Money sooner is always worth more than money later.
Which would you rather be able to do? Buy an item for 6k and sell for 20k after a week or buy an item for 8k and sell for 14k but sell in 2 days? The first is ok certainly. The problem is that 6k is tied up for a whole week. In the second case you make less, but you get the profit much faster which then lets you re-invest in new items to sell which will allow you to earn that much more. Undercutting a bit more and having something sell right away is usually to your advantage in the long run. This is the reason I think retired items are poor investments. Sure they increase in value, but not nearly as fast as the amount they cost could if not locked up in said item.

Buy for gems, sell for treasure when it makes sense
That's because there's a lot more leeway in price when selling for treasure. You are more likely to find somebody selling something a bit too cheap because the next gem price up is a bit too high. Remember you can usually buy gems for treasure in the Items for Sale forum. This becomes more of a risk as the gem:treasure ratio climbs higher. Be careful and make sure the flip makes sense.

Don't hold large amounts of treasure.
The rate of inflation in the treasure:gem ratio means you should trade your treasure for gems as soon as you get any serious quantity. For me that's enough to buy 500 gems and have maybe 100-200k treasure in reserve for treasure purchases. As the ratio climbs there will be fewer gem sellers so you need to be ready to jump on offers or plan to spend the time running a buy thread.

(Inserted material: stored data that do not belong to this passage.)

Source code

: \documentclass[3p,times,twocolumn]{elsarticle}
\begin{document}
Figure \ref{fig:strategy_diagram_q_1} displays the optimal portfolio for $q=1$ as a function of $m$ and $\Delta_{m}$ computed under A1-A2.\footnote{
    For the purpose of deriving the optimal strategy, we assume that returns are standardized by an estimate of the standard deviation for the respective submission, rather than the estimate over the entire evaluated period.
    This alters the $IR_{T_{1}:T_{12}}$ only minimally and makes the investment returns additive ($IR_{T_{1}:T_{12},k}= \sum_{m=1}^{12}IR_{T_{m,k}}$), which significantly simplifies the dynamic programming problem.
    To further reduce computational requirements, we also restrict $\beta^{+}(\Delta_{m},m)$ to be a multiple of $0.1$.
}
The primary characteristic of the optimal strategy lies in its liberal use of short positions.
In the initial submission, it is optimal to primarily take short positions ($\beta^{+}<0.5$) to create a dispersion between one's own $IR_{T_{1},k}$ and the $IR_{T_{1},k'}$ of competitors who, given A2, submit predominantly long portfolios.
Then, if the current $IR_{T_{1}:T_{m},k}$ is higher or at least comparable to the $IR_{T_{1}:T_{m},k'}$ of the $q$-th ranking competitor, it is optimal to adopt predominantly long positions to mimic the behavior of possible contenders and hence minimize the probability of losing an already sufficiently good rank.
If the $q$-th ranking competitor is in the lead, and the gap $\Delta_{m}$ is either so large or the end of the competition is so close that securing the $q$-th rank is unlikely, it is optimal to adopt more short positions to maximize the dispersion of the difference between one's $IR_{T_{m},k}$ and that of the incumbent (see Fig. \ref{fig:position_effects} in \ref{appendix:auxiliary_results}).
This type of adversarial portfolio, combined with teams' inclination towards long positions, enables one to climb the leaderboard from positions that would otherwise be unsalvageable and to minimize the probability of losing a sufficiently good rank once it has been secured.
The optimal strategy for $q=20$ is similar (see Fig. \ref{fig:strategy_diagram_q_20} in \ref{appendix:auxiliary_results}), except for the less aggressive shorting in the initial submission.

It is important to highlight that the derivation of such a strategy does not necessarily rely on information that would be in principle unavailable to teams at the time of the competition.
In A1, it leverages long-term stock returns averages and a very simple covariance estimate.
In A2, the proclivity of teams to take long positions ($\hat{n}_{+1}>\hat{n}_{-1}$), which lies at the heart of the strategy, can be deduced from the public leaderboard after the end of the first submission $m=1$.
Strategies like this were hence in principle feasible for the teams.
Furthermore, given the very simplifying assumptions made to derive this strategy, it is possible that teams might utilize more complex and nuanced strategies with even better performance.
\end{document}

Be very careful flipping items from the Marketplace.
This is where you really have to know the market. It's not just a matter of buying for less than the listed prices for that item. You need to know that that item actually sells in the first place. There are total dogs that maybe one person a month buys. You don't want to sink a bunch into something like that. That said, you can make a nice amount sniping the Marketplace If you know the items to grab. Sylvan gear, Wolf Capes, and silks are generally worth getting. If your flight has dom, spend more time doing it. Especially watch for deals on bundles that you can break up and sell the separate apparel pieces for a nice profit. This can take a while, but for some bundles it's worth doing.

Festivals
Festivals can be profitable provided you prepare. They aren't the currency generators they once were, but if you go in with a reasonable about of copper muck and grey slime, you can do well by brewing fest currency to buy the apparel and familiars to resell. Don't expect to make a mint doing this. Do not buy festival skins and accents to resell, there are so many players buying them now that the resell price is almost always lower than the purchase price. As a matter of fact, if you wait till the end or even a month or two, you can get any skins/accets you actually like at well less that the original 35k.

Guidelines for flipping Apparel.
There is a section for this because it's proven to be one of the most profitable areas of the AH for me. The following are from my own experience. They aren't set in stone, and you may find you can make a profit in areas I don't bother with.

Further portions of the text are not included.